August 14, 2017
IDBI Bank, one of the largest public sector banks in the country, reported net losses of Rs.853 crore in the quarter that ended in June, 2017. The bank made a profit of Rs.241.10 crore in the same quarter last year. However, it faced massive losses in the last quarter as its share of bad loans increased exponentially.
IDBI Bank’s total share of bad loans rose to 24.11% of its gross assets, thus becoming the lender with the highest bad loan ratio, replacing Indian Overseas Bank (IOB) whose gross NPA ratio is 23.6%. The bank’s bad loans now amount to Rs.29,579 crore, an increase of 82% from last year. For the last quarter of FY17, IDBI bank incurred losses of Rs.3,200 crore, as reported by the Times of India.
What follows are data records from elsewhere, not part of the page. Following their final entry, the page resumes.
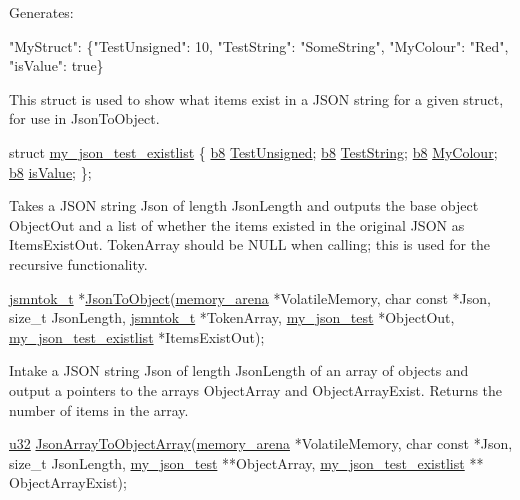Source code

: Generates\+: 
\begin{DoxyCode}
"MyStruct": \{"TestUnsigned": 10, "TestString": "SomeString", "MyColour": "Red", "isValue": true\}
\end{DoxyCode}


This struct is used to show what items exist in a J\+S\+ON string for a given struct, for use in {\ttfamily Json\+To\+Object}. 
\begin{DoxyCode}
\textcolor{keyword}{struct }\hyperlink{structmy__json__test__existlist}{my\_json\_test\_existlist}
\{
   \hyperlink{ab__common_8h_a70e369648385b50f2d0588e8e8745275}{b8} \hyperlink{structmy__json__test__existlist_abcc3320a088be44f3780f7768da67efa}{TestUnsigned};
   \hyperlink{ab__common_8h_a70e369648385b50f2d0588e8e8745275}{b8} \hyperlink{structmy__json__test__existlist_ad1bf35a0d6153e177322567228ae0203}{TestString};
   \hyperlink{ab__common_8h_a70e369648385b50f2d0588e8e8745275}{b8} \hyperlink{structmy__json__test__existlist_adc7bd401b4e560999733be88e43b5b7f}{MyColour};
   \hyperlink{ab__common_8h_a70e369648385b50f2d0588e8e8745275}{b8} \hyperlink{structmy__json__test__existlist_ad8b82af159a6dd0709800ca082156caf}{isValue};
\};
\end{DoxyCode}


Takes a J\+S\+ON string {\ttfamily Json} of length {\ttfamily Json\+Length} and outputs the base object {\ttfamily Object\+Out} and a list of whether the items existed in the original J\+S\+ON as {\ttfamily Items\+Exist\+Out}. {\ttfamily Token\+Array} should be {\ttfamily N\+U\+LL} when calling; this is used for the recursive functionality. 
\begin{DoxyCode}
\hyperlink{structjsmntok__t}{jsmntok\_t} *\hyperlink{test_8h_ae6d119cc4c994c6ce626578dc0fbfb7d}{JsonToObject}(\hyperlink{structmemory__arena}{memory\_arena} *VolatileMemory, \textcolor{keywordtype}{char} \textcolor{keyword}{const} *Json, \textcolor{keywordtype}{
      size\_t} JsonLength, \hyperlink{structjsmntok__t}{jsmntok\_t} *TokenArray, \hyperlink{structmy__json__test}{my\_json\_test} *ObjectOut, 
      \hyperlink{structmy__json__test__existlist}{my\_json\_test\_existlist} *ItemsExistOut);
\end{DoxyCode}


Intake a J\+S\+ON string {\ttfamily Json} of length {\ttfamily Json\+Length} of an array of objects and output a pointers to the arrays {\ttfamily Object\+Array} and {\ttfamily Object\+Array\+Exist}. Returns the number of items in the array. 
\begin{DoxyCode}
\hyperlink{ab__common_8h_afaa62991928fb9fb18ff0db62a040aba}{u32}
\hyperlink{test_8h_a64ef531190fc6ef16b117e7f5ca1f528}{JsonArrayToObjectArray}(\hyperlink{structmemory__arena}{memory\_arena} *VolatileMemory, \textcolor{keywordtype}{char} \textcolor{keyword}{const} *Json, \textcolor{keywordtype}{
      size\_t} JsonLength, \hyperlink{structmy__json__test}{my\_json\_test} **ObjectArray, \hyperlink{structmy__json__test__existlist}{my\_json\_test\_existlist} **
      ObjectArrayExist);
\end{DoxyCode}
The loan book of the bank reduced to Rs.1.87 lakh crore, a decrease of 14% from Rs 2.17 lakh crore in the Q1 of FY16. Total deposits of the bank also decreased by 4% to Rs.2.43 lakh crore from Rs 2.54 lakh crore in FY16. However, its low-cost savings and current deposits increased by 25.93% to Rs 81,837 crore from Rs 64,895 crore as on June 2016.
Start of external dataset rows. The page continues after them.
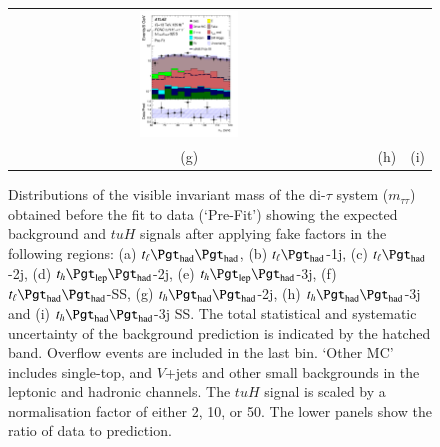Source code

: \begin{figure}[H]
\begin{tabular}{@{}ccc@{}}
\includegraphics[page=1,width=0.28\textwidth]{figures/mtt/tuH_reg2mtau1b3jss_log_mtt.pdf}\\
(g) & (h) & (i)\\
\end{tabular}
\caption{Distributions of the visible invariant mass of the di-$\tau$ system ($m_{\tau\tau}$) obtained before the fit to data (`Pre-Fit') showing 
  the expected background and $tuH$ signals after applying fake factors in the following regions: (a) $t_{\ell}\thadhad$,
 (b) $t_{\ell}\tauhad$-1j,  (c) $t_{\ell}\tauhad$-2j, (d) $t_h\tlhad$-2j, (e) $t_h\tlhad$-3j, (f) $t_{\ell}\thadhad$-SS, (g) $t_h\thadhad$-2j, (h) $t_h\thadhad$-3j and (i) $t_h\thadhad$-3j SS.
 The total statistical and systematic uncertainty of the background prediction is indicated by the hatched band.
 Overflow events are included in the last bin. `Other MC' includes single-top, and $V$+jets and other small backgrounds in the leptonic and hadronic channels. The $tuH$ signal is scaled by a normalisation factor of either 2, 10, or 50.   
The lower panels show the ratio of data to prediction.}
\label{fig:mtt}
\end{figure}


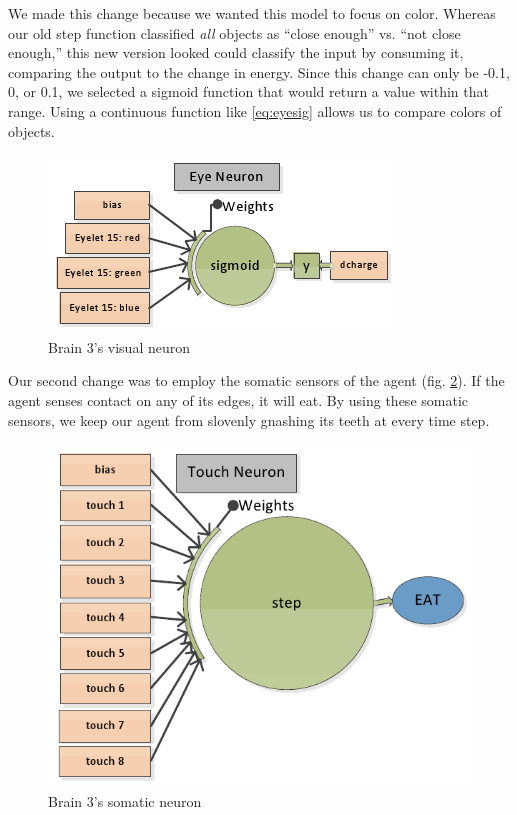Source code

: We made this change because we wanted this model to focus on color. Whereas
our old step function classified \emph{all} objects as ``close enough'' vs. 
``not close enough,'' this new version looked could classify the input by 
consuming it, comparing the output to the change in energy. Since this change 
can only be -0.1, 0, or 0.1, we selected a sigmoid function that would return 
a value within that range. Using a continuous function like \eqref{eq:eyesig} 
allows us to compare colors of objects.

\begin{figure}
\begin{center}
  \includegraphics[scale=.7]{img/brain3eye.png}
  \caption{Brain 3's visual neuron}
  \label{fig:brain3eye}
\end{center}
\end{figure}

Our second change was to employ the somatic sensors of the agent
(fig. \ref{fig:brain3touch}). If the agent senses contact on any of its edges, 
it will eat. By using these somatic sensors, we keep our agent from slovenly
gnashing its teeth at every time step.

\begin{figure}
\begin{center}
  \includegraphics[scale=.5]{img/brain3touch2.png}
  \caption{Brain 3's somatic neuron}
  \label{fig:brain3touch}
\end{center}
\end{figure}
In the first quarter of this fiscal year, the IDBI Bank recovered Rs.1,492 crore worth of bad loans, an as reported by data presented on its website. In the same quarter, the bank also wrote off Rs.825 crore worth of bad loans.
IDBI Bank has been struggling with non-performing assets (NPAs) for a while now and is under the purview of the Reserve Bank of India’s (RBI) prompt corrective action (PCA) to improve its financial health. RBI implements this action plan when any bank does not meet regulatory requirements pertaining to return on asset, minimum capital and quantum of NPAs.